(Input data Opens)
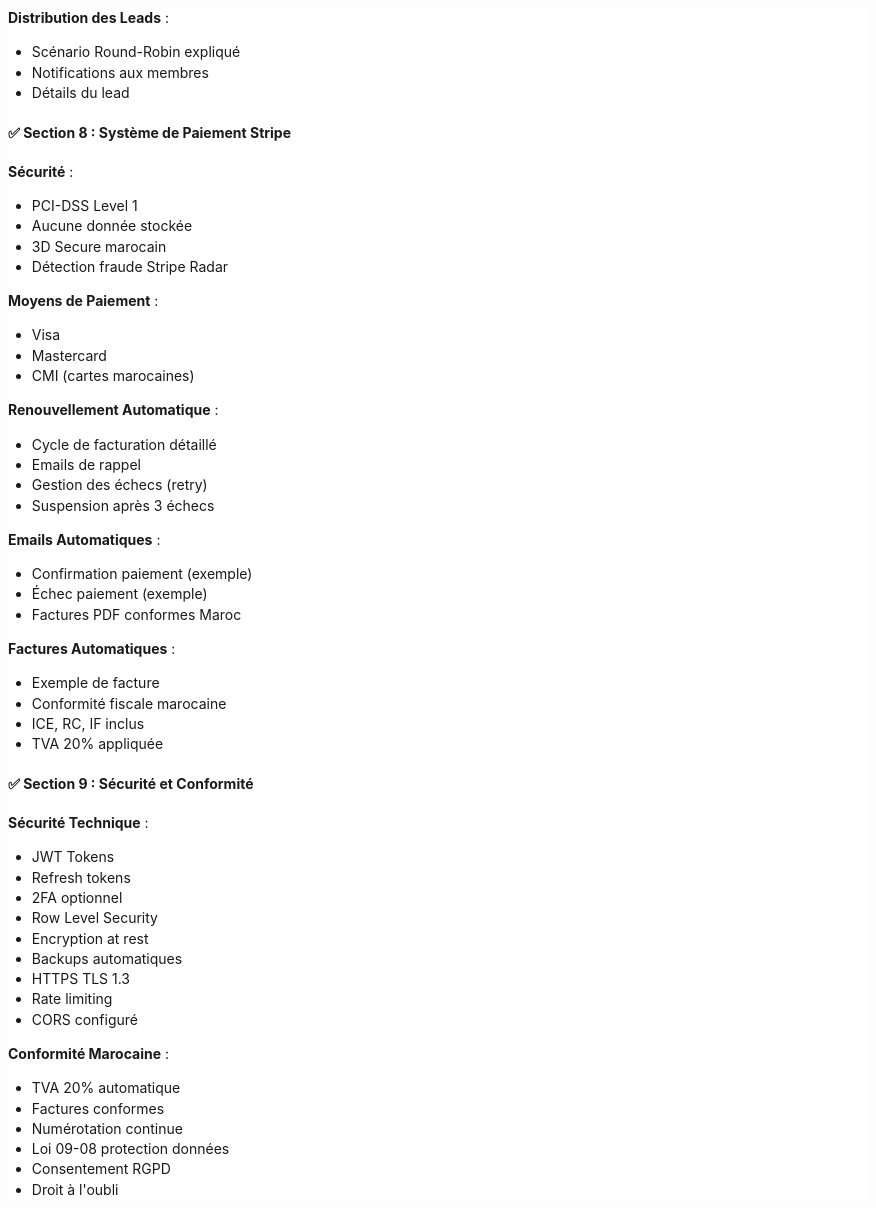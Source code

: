 **Distribution des Leads** :
- Scénario Round-Robin expliqué
- Notifications aux membres
- Détails du lead

#### ✅ Section 8 : Système de Paiement Stripe

**Sécurité** :
- PCI-DSS Level 1
- Aucune donnée stockée
- 3D Secure marocain
- Détection fraude Stripe Radar

**Moyens de Paiement** :
- Visa
- Mastercard
- CMI (cartes marocaines)

**Renouvellement Automatique** :
- Cycle de facturation détaillé
- Emails de rappel
- Gestion des échecs (retry)
- Suspension après 3 échecs

**Emails Automatiques** :
- Confirmation paiement (exemple)
- Échec paiement (exemple)
- Factures PDF conformes Maroc

**Factures Automatiques** :
- Exemple de facture
- Conformité fiscale marocaine
- ICE, RC, IF inclus
- TVA 20% appliquée

#### ✅ Section 9 : Sécurité et Conformité

**Sécurité Technique** :
- JWT Tokens
- Refresh tokens
- 2FA optionnel
- Row Level Security
- Encryption at rest
- Backups automatiques
- HTTPS TLS 1.3
- Rate limiting
- CORS configuré

**Conformité Marocaine** :
- TVA 20% automatique
- Factures conformes
- Numérotation continue
- Loi 09-08 protection données
- Consentement RGPD
- Droit à l'oubli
(Input data Closes)
### Task prompt
Before printing the records again, strip out the pictures; change nothing else.

### Output for this exercise
Source code

: **Distribution des Leads** :
- Scénario Round-Robin expliqué
- Notifications aux membres
- Détails du lead

#### ✅ Section 8 : Système de Paiement Stripe

**Sécurité** :
- PCI-DSS Level 1
- Aucune donnée stockée
- 3D Secure marocain
- Détection fraude Stripe Radar

**Moyens de Paiement** :
- Visa
- Mastercard
- CMI (cartes marocaines)

**Renouvellement Automatique** :
- Cycle de facturation détaillé
- Emails de rappel
- Gestion des échecs (retry)
- Suspension après 3 échecs

**Emails Automatiques** :
- Confirmation paiement (exemple)
- Échec paiement (exemple)
- Factures PDF conformes Maroc

**Factures Automatiques** :
- Exemple de facture
- Conformité fiscale marocaine
- ICE, RC, IF inclus
- TVA 20% appliquée

#### ✅ Section 9 : Sécurité et Conformité

**Sécurité Technique** :
- JWT Tokens
- Refresh tokens
- 2FA optionnel
- Row Level Security
- Encryption at rest
- Backups automatiques
- HTTPS TLS 1.3
- Rate limiting
- CORS configuré

**Conformité Marocaine** :
- TVA 20% automatique
- Factures conformes
- Numérotation continue
- Loi 09-08 protection données
- Consentement RGPD
- Droit à l'oubli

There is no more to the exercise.